→ Task requirements
Search the entries below for the word "descentralizadas", then copy each line in which it is found.

__________________________________________________

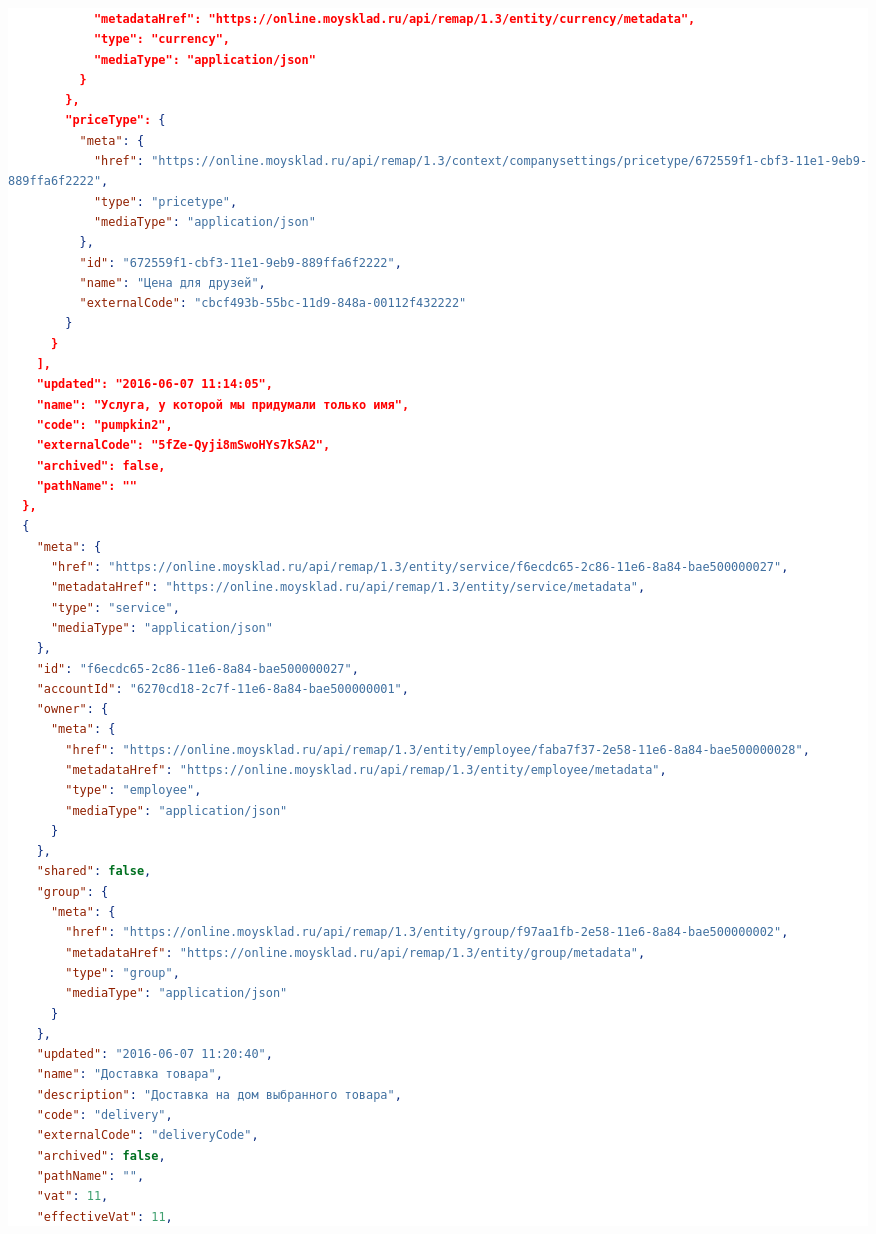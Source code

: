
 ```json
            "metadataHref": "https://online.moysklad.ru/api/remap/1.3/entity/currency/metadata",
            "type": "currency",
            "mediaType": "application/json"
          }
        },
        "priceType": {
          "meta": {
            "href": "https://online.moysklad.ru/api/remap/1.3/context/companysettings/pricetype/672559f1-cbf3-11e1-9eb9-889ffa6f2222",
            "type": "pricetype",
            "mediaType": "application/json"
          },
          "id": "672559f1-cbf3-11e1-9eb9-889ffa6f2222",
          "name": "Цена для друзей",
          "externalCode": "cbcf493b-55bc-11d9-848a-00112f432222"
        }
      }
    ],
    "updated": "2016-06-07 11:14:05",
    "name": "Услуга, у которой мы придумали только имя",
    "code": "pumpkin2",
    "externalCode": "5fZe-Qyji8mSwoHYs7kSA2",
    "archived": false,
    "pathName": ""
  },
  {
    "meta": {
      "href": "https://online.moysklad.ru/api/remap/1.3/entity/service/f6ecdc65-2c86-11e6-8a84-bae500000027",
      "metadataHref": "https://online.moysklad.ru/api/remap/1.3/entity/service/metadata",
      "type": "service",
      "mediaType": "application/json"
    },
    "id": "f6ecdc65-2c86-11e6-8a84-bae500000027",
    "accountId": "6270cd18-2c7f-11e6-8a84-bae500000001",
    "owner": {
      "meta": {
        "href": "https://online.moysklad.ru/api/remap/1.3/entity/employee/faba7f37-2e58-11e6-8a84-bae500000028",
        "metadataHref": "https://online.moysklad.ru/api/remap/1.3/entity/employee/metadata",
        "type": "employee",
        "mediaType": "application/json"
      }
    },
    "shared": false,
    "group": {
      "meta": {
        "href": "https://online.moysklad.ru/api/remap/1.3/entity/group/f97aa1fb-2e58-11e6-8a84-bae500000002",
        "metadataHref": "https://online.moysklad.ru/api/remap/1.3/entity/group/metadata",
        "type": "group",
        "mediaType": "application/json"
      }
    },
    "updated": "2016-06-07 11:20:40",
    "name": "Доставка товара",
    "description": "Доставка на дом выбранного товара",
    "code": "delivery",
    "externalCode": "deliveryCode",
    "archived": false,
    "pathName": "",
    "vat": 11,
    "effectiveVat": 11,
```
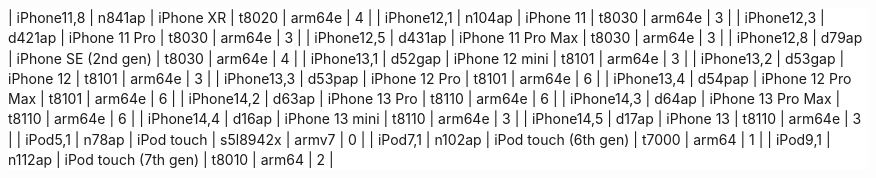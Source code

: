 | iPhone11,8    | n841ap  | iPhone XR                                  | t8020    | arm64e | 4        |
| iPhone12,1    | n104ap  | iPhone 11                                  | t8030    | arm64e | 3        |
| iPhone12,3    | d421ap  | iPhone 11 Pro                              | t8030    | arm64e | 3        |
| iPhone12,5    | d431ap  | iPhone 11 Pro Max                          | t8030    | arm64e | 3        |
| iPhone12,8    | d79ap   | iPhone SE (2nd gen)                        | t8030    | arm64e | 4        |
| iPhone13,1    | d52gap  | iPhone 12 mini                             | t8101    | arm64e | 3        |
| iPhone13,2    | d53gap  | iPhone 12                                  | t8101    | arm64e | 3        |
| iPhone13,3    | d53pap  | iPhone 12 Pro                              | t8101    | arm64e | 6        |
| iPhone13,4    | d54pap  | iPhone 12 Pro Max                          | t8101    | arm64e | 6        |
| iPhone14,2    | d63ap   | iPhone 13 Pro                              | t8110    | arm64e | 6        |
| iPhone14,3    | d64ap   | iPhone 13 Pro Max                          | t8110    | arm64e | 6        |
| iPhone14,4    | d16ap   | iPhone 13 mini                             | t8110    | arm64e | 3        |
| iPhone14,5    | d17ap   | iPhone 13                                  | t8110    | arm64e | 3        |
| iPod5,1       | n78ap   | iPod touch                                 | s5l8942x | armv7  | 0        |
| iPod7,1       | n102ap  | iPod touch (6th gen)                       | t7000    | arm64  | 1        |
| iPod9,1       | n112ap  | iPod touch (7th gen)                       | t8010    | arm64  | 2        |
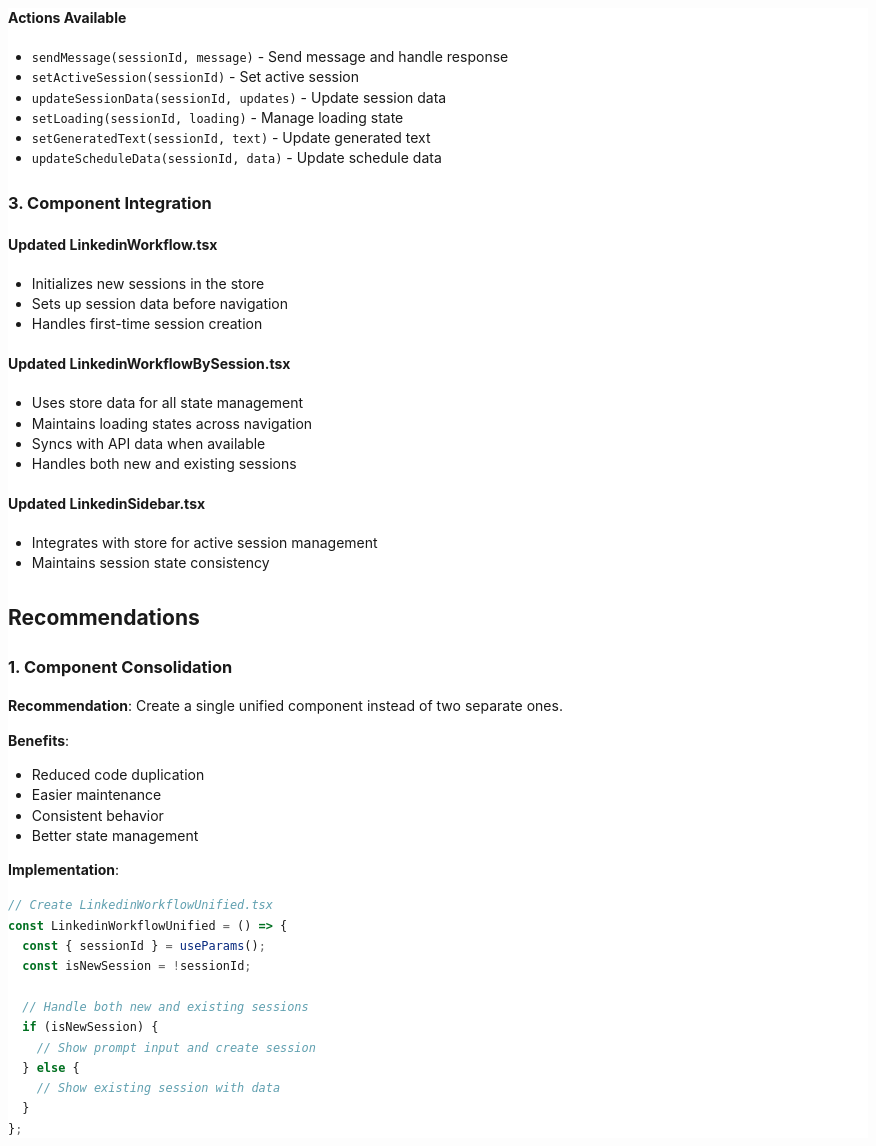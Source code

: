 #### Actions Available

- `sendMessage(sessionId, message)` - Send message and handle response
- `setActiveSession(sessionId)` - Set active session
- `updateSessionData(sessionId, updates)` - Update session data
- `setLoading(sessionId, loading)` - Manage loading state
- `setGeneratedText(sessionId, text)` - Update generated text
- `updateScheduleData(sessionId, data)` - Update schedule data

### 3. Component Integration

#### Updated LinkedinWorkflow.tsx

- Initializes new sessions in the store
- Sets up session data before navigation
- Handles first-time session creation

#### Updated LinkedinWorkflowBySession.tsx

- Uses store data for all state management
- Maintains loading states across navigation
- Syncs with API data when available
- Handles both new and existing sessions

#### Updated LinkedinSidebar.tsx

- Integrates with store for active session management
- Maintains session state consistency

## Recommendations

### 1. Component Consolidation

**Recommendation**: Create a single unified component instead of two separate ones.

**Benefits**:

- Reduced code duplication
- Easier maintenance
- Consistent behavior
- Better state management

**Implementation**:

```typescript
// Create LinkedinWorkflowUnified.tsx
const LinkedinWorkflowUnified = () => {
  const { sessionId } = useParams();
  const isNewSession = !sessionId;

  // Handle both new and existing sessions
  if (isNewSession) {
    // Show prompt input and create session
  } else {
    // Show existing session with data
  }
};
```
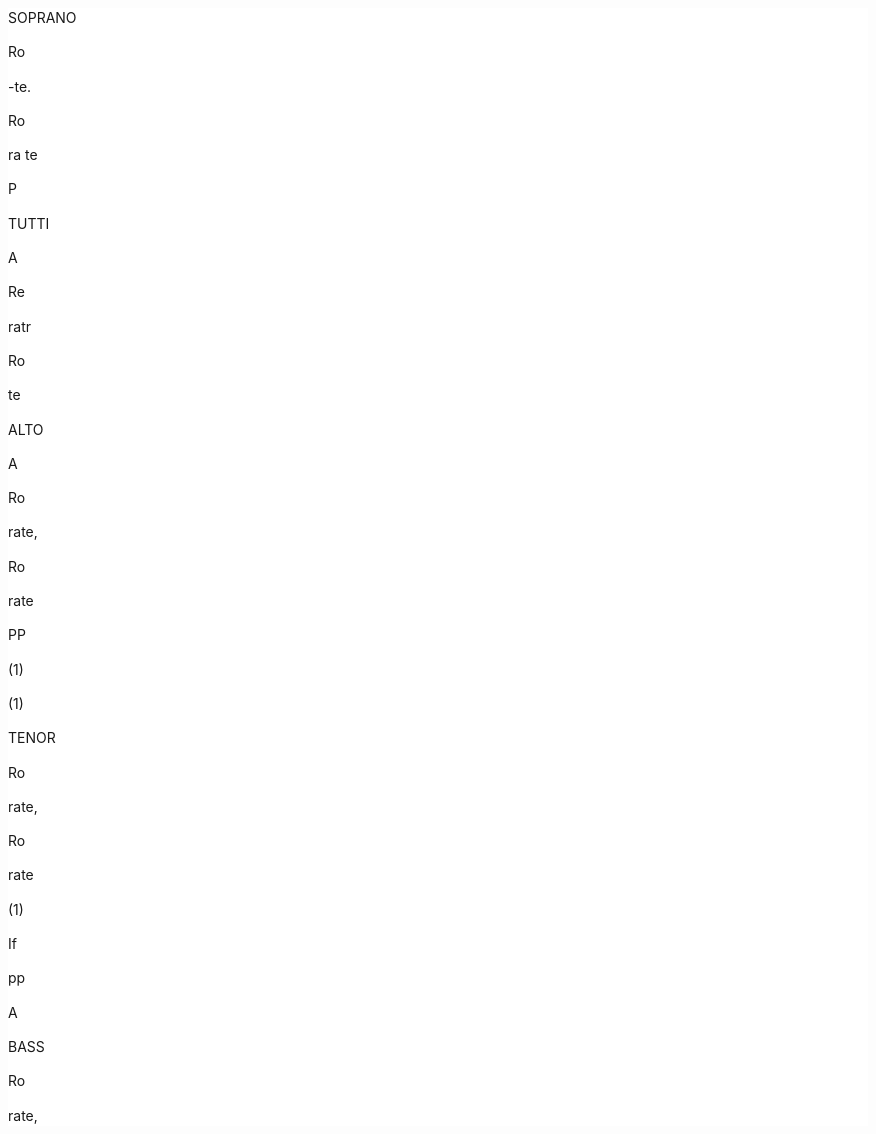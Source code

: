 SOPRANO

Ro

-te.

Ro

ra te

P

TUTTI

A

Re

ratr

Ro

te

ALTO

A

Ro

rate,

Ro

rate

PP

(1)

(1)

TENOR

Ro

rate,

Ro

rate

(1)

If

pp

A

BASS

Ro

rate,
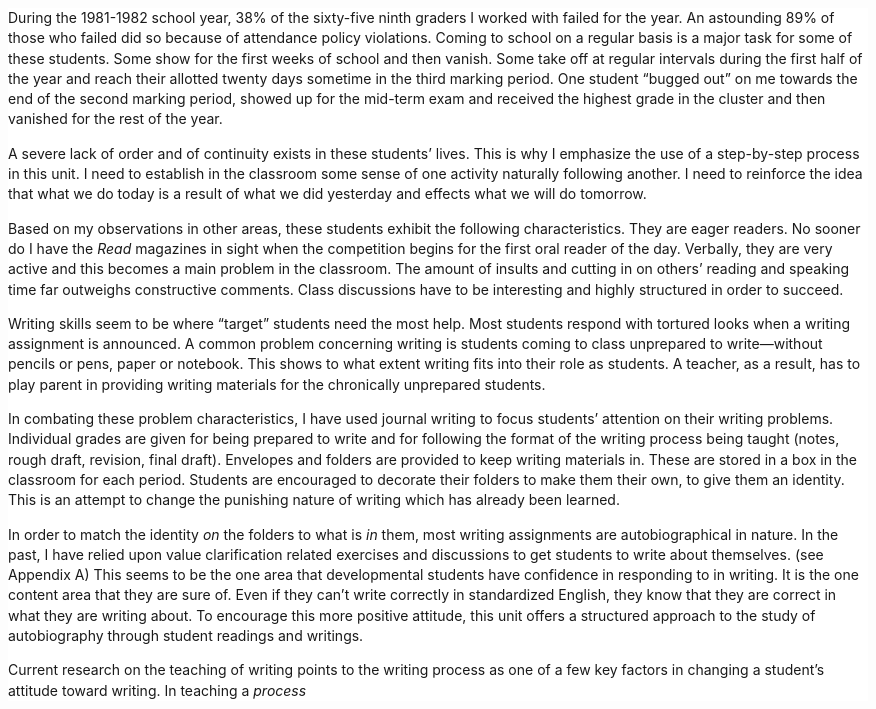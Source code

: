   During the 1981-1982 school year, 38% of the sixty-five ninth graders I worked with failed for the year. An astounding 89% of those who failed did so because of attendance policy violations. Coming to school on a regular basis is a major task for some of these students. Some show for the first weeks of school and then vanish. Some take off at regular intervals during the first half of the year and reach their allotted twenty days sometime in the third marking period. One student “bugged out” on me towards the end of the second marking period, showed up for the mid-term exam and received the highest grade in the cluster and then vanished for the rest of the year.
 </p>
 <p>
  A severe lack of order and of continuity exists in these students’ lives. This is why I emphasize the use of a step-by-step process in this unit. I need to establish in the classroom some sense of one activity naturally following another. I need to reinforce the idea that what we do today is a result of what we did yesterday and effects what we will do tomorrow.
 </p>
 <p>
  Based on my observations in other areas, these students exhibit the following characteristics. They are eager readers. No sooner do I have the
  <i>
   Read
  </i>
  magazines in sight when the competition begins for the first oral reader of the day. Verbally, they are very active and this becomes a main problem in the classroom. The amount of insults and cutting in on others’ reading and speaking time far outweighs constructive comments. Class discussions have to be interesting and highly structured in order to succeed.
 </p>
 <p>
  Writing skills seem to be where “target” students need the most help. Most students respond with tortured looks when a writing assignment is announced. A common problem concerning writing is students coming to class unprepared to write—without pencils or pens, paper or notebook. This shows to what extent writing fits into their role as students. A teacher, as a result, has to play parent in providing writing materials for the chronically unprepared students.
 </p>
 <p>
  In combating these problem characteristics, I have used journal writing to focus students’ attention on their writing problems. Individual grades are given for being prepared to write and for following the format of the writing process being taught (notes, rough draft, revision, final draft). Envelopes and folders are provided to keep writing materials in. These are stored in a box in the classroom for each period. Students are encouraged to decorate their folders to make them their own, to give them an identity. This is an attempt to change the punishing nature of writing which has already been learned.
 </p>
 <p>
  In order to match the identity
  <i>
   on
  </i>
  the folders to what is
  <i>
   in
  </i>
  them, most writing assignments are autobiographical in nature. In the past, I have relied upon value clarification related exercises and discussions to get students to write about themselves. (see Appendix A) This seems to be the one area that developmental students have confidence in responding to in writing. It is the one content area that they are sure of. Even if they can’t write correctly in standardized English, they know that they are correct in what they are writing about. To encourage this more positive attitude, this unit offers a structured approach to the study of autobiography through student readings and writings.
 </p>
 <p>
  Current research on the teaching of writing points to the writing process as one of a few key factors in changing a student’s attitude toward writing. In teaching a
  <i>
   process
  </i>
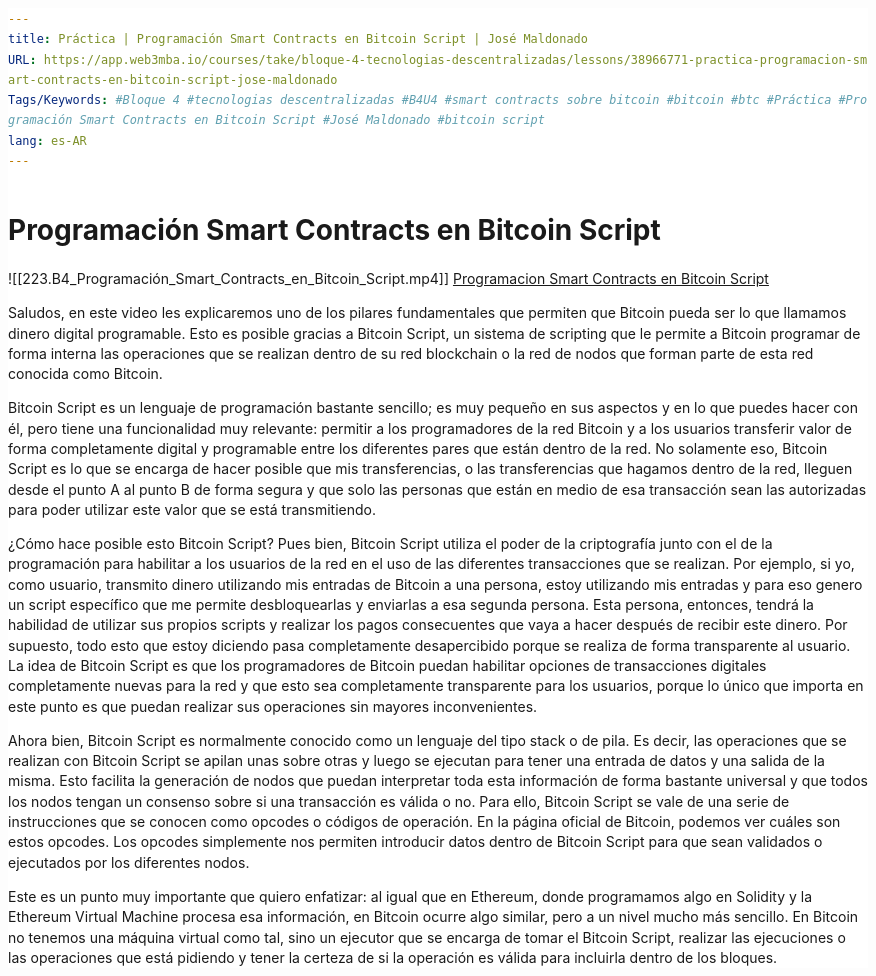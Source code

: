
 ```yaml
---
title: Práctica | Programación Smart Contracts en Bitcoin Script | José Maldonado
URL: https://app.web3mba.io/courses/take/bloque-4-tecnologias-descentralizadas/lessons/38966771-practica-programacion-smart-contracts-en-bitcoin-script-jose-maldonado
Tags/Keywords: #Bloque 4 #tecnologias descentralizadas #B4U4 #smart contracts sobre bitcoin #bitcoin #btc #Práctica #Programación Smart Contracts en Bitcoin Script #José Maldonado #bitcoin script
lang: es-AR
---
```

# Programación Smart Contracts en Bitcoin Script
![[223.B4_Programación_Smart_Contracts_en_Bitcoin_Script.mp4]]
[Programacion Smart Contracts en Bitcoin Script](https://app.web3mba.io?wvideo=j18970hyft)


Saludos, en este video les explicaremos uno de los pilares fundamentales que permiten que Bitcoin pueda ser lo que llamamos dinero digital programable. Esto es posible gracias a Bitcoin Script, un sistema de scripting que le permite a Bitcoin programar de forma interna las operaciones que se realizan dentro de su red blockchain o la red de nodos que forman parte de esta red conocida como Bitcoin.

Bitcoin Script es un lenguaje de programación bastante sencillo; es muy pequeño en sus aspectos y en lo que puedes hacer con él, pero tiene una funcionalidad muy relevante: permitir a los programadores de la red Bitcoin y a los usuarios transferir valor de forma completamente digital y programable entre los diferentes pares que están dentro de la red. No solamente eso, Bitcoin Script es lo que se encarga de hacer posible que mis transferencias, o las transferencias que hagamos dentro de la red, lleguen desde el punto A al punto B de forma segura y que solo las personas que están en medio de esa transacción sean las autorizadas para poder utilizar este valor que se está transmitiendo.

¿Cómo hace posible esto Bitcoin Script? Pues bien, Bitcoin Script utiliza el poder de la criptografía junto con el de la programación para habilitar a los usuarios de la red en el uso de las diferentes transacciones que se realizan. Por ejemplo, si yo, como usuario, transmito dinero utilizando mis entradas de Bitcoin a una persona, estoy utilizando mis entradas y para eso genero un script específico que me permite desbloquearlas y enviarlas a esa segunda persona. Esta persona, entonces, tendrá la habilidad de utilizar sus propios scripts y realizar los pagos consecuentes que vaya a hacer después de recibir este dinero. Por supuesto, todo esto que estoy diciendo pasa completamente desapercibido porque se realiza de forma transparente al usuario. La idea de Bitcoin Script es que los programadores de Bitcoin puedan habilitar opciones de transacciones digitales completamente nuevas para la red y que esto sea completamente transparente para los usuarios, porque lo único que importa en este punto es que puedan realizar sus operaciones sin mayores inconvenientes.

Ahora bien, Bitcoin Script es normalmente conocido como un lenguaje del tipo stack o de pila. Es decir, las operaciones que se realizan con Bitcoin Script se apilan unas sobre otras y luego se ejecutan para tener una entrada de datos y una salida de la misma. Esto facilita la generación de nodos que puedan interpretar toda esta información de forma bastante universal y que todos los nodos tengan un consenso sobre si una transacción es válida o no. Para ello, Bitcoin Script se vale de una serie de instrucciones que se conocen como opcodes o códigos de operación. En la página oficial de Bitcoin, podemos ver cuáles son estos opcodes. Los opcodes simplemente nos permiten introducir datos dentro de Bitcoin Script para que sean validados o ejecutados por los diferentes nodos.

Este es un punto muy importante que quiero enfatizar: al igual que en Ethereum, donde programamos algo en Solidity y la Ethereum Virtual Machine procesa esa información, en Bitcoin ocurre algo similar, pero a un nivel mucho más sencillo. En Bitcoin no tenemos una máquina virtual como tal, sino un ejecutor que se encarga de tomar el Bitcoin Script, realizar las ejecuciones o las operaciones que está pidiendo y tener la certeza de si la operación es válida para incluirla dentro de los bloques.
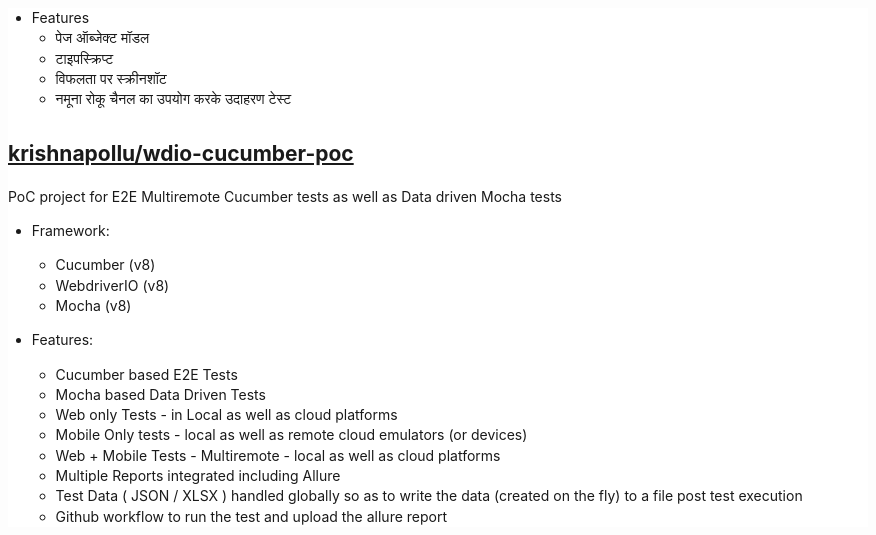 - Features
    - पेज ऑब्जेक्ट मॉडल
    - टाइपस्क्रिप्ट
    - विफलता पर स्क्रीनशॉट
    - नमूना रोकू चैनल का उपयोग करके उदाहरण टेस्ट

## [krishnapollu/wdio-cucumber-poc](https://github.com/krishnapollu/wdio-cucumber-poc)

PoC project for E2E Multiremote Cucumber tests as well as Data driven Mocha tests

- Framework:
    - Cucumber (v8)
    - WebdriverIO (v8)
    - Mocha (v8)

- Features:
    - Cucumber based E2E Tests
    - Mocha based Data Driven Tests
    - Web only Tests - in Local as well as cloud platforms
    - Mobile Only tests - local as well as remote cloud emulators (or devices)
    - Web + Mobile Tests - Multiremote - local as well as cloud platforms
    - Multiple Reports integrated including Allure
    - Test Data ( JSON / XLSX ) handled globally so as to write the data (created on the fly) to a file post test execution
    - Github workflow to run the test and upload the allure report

__________________________________________________

→ Written solution
URL: https://app.web3mba.io/courses/take/bloque-4-tecnologias-descentralizadas/lessons/38966771-practica-programacion-smart-contracts-en-bitcoin-script-jose-maldonado
Tags/Keywords: #Bloque 4 #tecnologias descentralizadas #B4U4 #smart contracts sobre bitcoin #bitcoin #btc #Práctica #Programación Smart Contracts en Bitcoin Script #José Maldonado #bitcoin script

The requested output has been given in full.